___ Record extracts ___

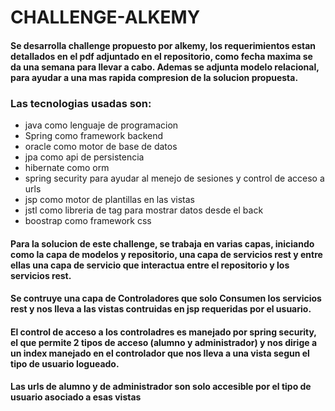 # CHALLENGE-ALKEMY

#### Se desarrolla challenge propuesto por alkemy, los requerimientos estan detallados en el pdf adjuntado en el repositorio, como fecha maxima se da una semana para llevar a cabo. Ademas se adjunta modelo relacional, para ayudar a una mas rapida compresion de la solucion propuesta.

### Las tecnologias usadas son:
* java como lenguaje de programacion
* Spring como framework backend
* oracle como motor de base de datos
* jpa como api de persistencia
* hibernate como orm
* spring security para ayudar al menejo de sesiones y control de acceso a urls
* jsp como motor de plantillas en las vistas
* jstl como libreria de tag para mostrar datos desde el back
* boostrap como framework css

#### Para la solucion de este challenge, se trabaja en varias capas, iniciando como la capa de modelos y repositorio, una capa de servicios rest y entre ellas una capa de servicio que interactua entre el repositorio y los servicios rest.
#### Se contruye una capa de Controladores que solo Consumen los servicios rest y nos lleva a las vistas contruidas en jsp requeridas por el usuario.
#### El control de acceso a los controladres es manejado por spring security, el que permite 2 tipos de acceso (alumno y administrador) y nos dirige a un index manejado en el controlador que nos lleva a una vista segun el tipo de usuario logueado.
#### Las urls de alumno y de administrador son solo accesible por el tipo de usuario asociado a esas vistas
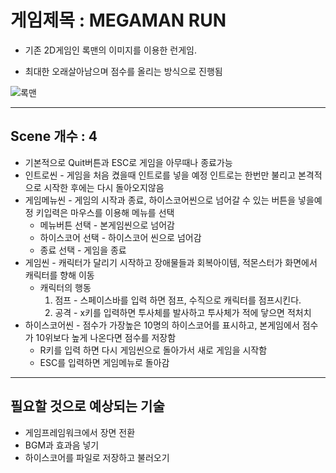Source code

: # 게임제목 : MEGAMAN RUN
* 기존 2D게임인 록맨의 이미지를 이용한 런게임.

* 최대한 오래살아남으며 점수를 올리는 방식으로 진행됨

![록맨](https://lh3.googleusercontent.com/proxy/3GxnIUPCOmiNC5BjztfxvVvw2pign8fa4o7IPcFvNPYtQJZLpc39gYx3BsX3PKH2skivJogW3YXbSLTRJMO2f_0R4iRvSEn_BW8pNoFuwE6WwDC5Z7IdNjo)

***
## Scene 개수 : 4

* 기본적으로 Quit버튼과 ESC로 게임을 아무때나 종료가능
* 인트로씬 - 게임을 처음 켰을때 인트로를 넣을 예정 인트로는 한번만 불리고 본격적으로 시작한 후에는 다시 돌아오지않음
* 게임메뉴씬 - 게임의 시작과 종료, 하이스코어씬으로 넘어갈 수 있는 버튼을 넣을예정 키입력은 마우스를 이용해 메뉴를 선택
  * 메뉴버튼 선택 - 본게임씬으로 넘어감
  * 하이스코어 선택 - 하이스코어 씬으로 넘어감
  * 종료 선택 - 게임을 종료
* 게임씬 - 캐릭터가 달리기 시작하고 장애물들과 회복아이템, 적몬스터가 화면에서 캐릭터를 향해 이동
  * 캐릭터의 행동
    1. 점프 - 스페이스바를 입력 하면 점프, 수직으로 캐릭터를 점프시킨다.
    2. 공격 - x키를 입력하면 투사체를 발사하고 투사체가 적에 닿으면 적처치
* 하이스코어씬 - 점수가 가장높은 10명의 하이스코어를 표시하고, 본게임에서 점수가 10위보다 높게 나온다면 점수를 저장함
  * R키를 입력 하면 다시 게임씬으로 돌아가서 새로 게임을 시작함
  * ESC를 입력하면 게임메뉴로 돌아감
***
  ## 필요할 것으로 예상되는 기술
  * 게임프레임워크에서 장면 전환
  * BGM과 효과음 넣기
  * 하이스코어를 파일로 저장하고 불러오기
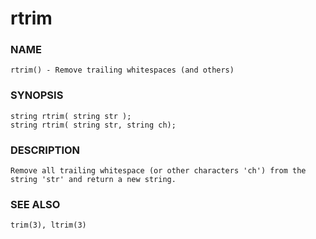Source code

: # rtrim

### NAME

    rtrim() - Remove trailing whitespaces (and others)

### SYNOPSIS

    string rtrim( string str );
    string rtrim( string str, string ch);

### DESCRIPTION

    Remove all trailing whitespace (or other characters 'ch') from the
    string 'str' and return a new string.

### SEE ALSO

    trim(3), ltrim(3)
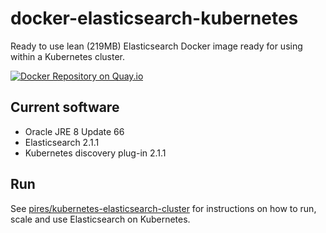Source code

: # docker-elasticsearch-kubernetes

Ready to use lean (219MB) Elasticsearch Docker image ready for using within a Kubernetes cluster.

[![Docker Repository on Quay.io](https://quay.io/repository/pires/docker-elasticsearch-kubernetes/status "Docker Repository on Quay.io")](https://quay.io/repository/pires/docker-elasticsearch-kubernetes)

## Current software

* Oracle JRE 8 Update 66
* Elasticsearch 2.1.1
* Kubernetes discovery plug-in 2.1.1

## Run

See [pires/kubernetes-elasticsearch-cluster](https://github.com/pires/kubernetes-elasticsearch-cluster) for instructions on how to run, scale and use Elasticsearch on Kubernetes.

___

**What this task involves:** Your reply must consist solely of the number of lines in the data that contain the word "datos".

**Finished exercise:** 2